Task item: Once the line with "6.Media Coverage" is found in the entries below, repeat it and each following line exactly, up to and including the line with "World Vision". Add no other lines.
-- Provided records follows --
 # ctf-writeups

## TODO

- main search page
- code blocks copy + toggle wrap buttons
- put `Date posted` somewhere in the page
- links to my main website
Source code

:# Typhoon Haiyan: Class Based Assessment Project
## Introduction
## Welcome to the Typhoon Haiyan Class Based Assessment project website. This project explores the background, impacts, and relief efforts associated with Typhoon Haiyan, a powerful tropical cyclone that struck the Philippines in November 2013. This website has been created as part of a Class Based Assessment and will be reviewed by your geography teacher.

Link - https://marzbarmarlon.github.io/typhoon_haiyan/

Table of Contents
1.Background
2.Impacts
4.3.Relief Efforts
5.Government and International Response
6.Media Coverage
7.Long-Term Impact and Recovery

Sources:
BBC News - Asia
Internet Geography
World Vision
-- Provided records concluded --
-- Provided records follows --
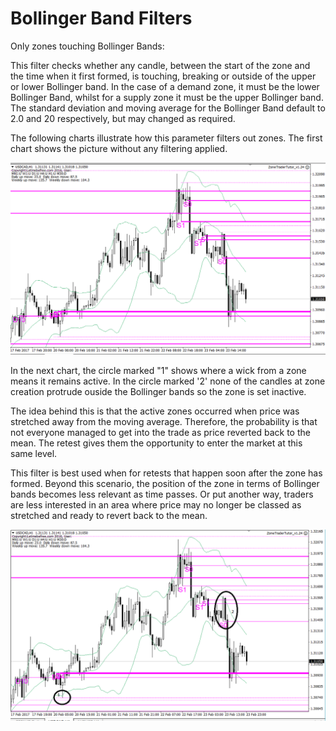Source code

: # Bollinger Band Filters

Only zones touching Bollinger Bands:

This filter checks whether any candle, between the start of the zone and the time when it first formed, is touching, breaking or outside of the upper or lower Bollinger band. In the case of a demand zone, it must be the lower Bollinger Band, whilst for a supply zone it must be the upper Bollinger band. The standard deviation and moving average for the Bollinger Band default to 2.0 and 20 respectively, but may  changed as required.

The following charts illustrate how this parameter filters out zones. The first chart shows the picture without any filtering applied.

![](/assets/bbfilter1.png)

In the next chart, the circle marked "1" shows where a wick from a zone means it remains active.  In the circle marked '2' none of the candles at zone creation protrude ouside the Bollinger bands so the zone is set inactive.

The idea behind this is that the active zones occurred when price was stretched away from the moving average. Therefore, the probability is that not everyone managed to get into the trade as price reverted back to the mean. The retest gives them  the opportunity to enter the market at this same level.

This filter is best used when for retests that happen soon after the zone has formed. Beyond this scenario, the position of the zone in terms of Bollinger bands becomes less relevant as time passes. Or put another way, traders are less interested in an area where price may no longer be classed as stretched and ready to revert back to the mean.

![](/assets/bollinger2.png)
-- Provided records concluded --
Reply:
6.Media Coverage
7.Long-Term Impact and Recovery

Sources:
BBC News - Asia
Internet Geography
World Vision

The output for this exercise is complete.